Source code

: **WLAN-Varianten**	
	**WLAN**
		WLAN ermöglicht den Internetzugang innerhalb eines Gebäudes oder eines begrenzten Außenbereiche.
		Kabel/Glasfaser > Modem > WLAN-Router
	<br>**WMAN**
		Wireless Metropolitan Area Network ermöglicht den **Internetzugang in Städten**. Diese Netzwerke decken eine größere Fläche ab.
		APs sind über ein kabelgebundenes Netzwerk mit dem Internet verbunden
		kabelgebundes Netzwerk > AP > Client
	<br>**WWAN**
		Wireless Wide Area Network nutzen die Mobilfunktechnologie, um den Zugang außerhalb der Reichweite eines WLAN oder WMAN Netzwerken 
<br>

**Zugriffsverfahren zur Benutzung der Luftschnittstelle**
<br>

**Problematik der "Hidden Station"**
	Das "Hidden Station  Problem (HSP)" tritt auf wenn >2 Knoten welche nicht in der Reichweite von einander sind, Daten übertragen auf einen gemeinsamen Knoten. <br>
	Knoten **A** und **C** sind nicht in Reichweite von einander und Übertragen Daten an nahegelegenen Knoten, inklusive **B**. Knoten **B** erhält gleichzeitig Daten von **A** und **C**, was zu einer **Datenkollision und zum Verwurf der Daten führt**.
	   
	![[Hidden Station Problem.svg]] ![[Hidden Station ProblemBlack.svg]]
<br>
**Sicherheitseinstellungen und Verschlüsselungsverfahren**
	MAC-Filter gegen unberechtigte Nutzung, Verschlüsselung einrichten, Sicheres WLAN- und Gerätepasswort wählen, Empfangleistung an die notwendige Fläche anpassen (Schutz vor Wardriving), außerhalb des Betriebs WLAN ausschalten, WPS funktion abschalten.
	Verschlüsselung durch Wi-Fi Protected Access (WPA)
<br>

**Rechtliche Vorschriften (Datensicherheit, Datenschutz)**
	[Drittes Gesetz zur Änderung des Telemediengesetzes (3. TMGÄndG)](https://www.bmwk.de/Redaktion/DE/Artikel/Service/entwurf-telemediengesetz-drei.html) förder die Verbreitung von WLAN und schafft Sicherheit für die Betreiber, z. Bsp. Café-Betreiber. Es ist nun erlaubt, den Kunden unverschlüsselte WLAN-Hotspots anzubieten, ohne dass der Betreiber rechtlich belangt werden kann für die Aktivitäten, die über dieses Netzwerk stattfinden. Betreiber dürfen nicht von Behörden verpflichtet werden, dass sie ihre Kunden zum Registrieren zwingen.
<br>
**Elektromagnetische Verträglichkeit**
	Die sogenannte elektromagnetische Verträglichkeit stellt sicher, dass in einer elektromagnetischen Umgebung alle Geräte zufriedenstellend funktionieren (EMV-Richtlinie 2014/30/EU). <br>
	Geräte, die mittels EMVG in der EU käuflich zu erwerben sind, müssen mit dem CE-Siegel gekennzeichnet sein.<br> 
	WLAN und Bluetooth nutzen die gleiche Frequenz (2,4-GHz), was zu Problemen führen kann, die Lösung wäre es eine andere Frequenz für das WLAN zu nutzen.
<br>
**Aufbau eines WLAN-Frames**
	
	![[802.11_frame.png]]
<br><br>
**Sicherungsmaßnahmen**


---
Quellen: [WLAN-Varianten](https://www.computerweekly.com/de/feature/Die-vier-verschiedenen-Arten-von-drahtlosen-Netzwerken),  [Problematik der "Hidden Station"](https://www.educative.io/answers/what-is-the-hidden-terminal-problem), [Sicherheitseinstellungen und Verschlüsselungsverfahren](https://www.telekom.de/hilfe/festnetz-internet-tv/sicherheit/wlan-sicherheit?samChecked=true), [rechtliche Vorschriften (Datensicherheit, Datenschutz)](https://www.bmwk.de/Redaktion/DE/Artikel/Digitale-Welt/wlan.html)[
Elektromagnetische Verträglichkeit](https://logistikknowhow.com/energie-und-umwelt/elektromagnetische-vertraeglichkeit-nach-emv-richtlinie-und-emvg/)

----

Output the records in full. Keep every character as it is.

Source code

: **WLAN-Varianten**	
	**WLAN**
		WLAN ermöglicht den Internetzugang innerhalb eines Gebäudes oder eines begrenzten Außenbereiche.
		Kabel/Glasfaser > Modem > WLAN-Router
	<br>**WMAN**
		Wireless Metropolitan Area Network ermöglicht den **Internetzugang in Städten**. Diese Netzwerke decken eine größere Fläche ab.
		APs sind über ein kabelgebundenes Netzwerk mit dem Internet verbunden
		kabelgebundes Netzwerk > AP > Client
	<br>**WWAN**
		Wireless Wide Area Network nutzen die Mobilfunktechnologie, um den Zugang außerhalb der Reichweite eines WLAN oder WMAN Netzwerken 
<br>

**Zugriffsverfahren zur Benutzung der Luftschnittstelle**
<br>

**Problematik der "Hidden Station"**
	Das "Hidden Station  Problem (HSP)" tritt auf wenn >2 Knoten welche nicht in der Reichweite von einander sind, Daten übertragen auf einen gemeinsamen Knoten. <br>
	Knoten **A** und **C** sind nicht in Reichweite von einander und Übertragen Daten an nahegelegenen Knoten, inklusive **B**. Knoten **B** erhält gleichzeitig Daten von **A** und **C**, was zu einer **Datenkollision und zum Verwurf der Daten führt**.
	   
	![[Hidden Station Problem.svg]] ![[Hidden Station ProblemBlack.svg]]
<br>
**Sicherheitseinstellungen und Verschlüsselungsverfahren**
	MAC-Filter gegen unberechtigte Nutzung, Verschlüsselung einrichten, Sicheres WLAN- und Gerätepasswort wählen, Empfangleistung an die notwendige Fläche anpassen (Schutz vor Wardriving), außerhalb des Betriebs WLAN ausschalten, WPS funktion abschalten.
	Verschlüsselung durch Wi-Fi Protected Access (WPA)
<br>

**Rechtliche Vorschriften (Datensicherheit, Datenschutz)**
	[Drittes Gesetz zur Änderung des Telemediengesetzes (3. TMGÄndG)](https://www.bmwk.de/Redaktion/DE/Artikel/Service/entwurf-telemediengesetz-drei.html) förder die Verbreitung von WLAN und schafft Sicherheit für die Betreiber, z. Bsp. Café-Betreiber. Es ist nun erlaubt, den Kunden unverschlüsselte WLAN-Hotspots anzubieten, ohne dass der Betreiber rechtlich belangt werden kann für die Aktivitäten, die über dieses Netzwerk stattfinden. Betreiber dürfen nicht von Behörden verpflichtet werden, dass sie ihre Kunden zum Registrieren zwingen.
<br>
**Elektromagnetische Verträglichkeit**
	Die sogenannte elektromagnetische Verträglichkeit stellt sicher, dass in einer elektromagnetischen Umgebung alle Geräte zufriedenstellend funktionieren (EMV-Richtlinie 2014/30/EU). <br>
	Geräte, die mittels EMVG in der EU käuflich zu erwerben sind, müssen mit dem CE-Siegel gekennzeichnet sein.<br> 
	WLAN und Bluetooth nutzen die gleiche Frequenz (2,4-GHz), was zu Problemen führen kann, die Lösung wäre es eine andere Frequenz für das WLAN zu nutzen.
<br>
**Aufbau eines WLAN-Frames**
	
	![[802.11_frame.png]]
<br><br>
**Sicherungsmaßnahmen**


---
Quellen: [WLAN-Varianten](https://www.computerweekly.com/de/feature/Die-vier-verschiedenen-Arten-von-drahtlosen-Netzwerken),  [Problematik der "Hidden Station"](https://www.educative.io/answers/what-is-the-hidden-terminal-problem), [Sicherheitseinstellungen und Verschlüsselungsverfahren](https://www.telekom.de/hilfe/festnetz-internet-tv/sicherheit/wlan-sicherheit?samChecked=true), [rechtliche Vorschriften (Datensicherheit, Datenschutz)](https://www.bmwk.de/Redaktion/DE/Artikel/Digitale-Welt/wlan.html)[
Elektromagnetische Verträglichkeit](https://logistikknowhow.com/energie-und-umwelt/elektromagnetische-vertraeglichkeit-nach-emv-richtlinie-und-emvg/)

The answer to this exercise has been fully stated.